## Work to complete
Please reproduce the listing word for word. Pictures stay out.

## Dataset excerpts

--------------------------------------------------

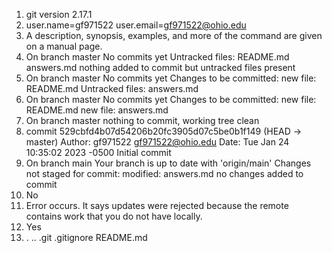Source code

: 1. git version 2.17.1
2. user.name=gf971522
user.email=gf971522@ohio.edu
3. A description, synopsis, examples, and more of the command are given on a manual page.
4. On branch master
No commits yet
Untracked files:
    README.md
    answers.md
nothing added to commit but untracked files present
5. On branch master
No commits yet
Changes to be committed:
    new file: README.md
Untracked files:
    answers.md
6. On branch master
No commits yet
Changes to be committed:
    new file: README.md
    new file: answers.md
7. On branch master
nothing to commit, working tree clean
8. commit 529cbfd4b07d54206b20fc3905d07c5be0b1f149 (HEAD -> master)
Author: gf971522 <gf971522@ohio.edu>
Date: Tue Jan 24 10:35:02 2023 -0500
    Initial commit
9. On branch main
Your branch is up to date with 'origin/main'
Changes not staged for commit:
    modified: answers.md
no changes added to commit
10. No
11. Error occurs. It says updates were rejected because the remote contains work that you do not have locally.
12. Yes
13. . .. .git .gitignore README.md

--------------------------------------------------

## Solution below
Source code

: 1. git version 2.17.1
2. user.name=gf971522
user.email=gf971522@ohio.edu
3. A description, synopsis, examples, and more of the command are given on a manual page.
4. On branch master
No commits yet
Untracked files:
    README.md
    answers.md
nothing added to commit but untracked files present
5. On branch master
No commits yet
Changes to be committed:
    new file: README.md
Untracked files:
    answers.md
6. On branch master
No commits yet
Changes to be committed:
    new file: README.md
    new file: answers.md
7. On branch master
nothing to commit, working tree clean
8. commit 529cbfd4b07d54206b20fc3905d07c5be0b1f149 (HEAD -> master)
Author: gf971522 <gf971522@ohio.edu>
Date: Tue Jan 24 10:35:02 2023 -0500
    Initial commit
9. On branch main
Your branch is up to date with 'origin/main'
Changes not staged for commit:
    modified: answers.md
no changes added to commit
10. No
11. Error occurs. It says updates were rejected because the remote contains work that you do not have locally.
12. Yes
13. . .. .git .gitignore README.md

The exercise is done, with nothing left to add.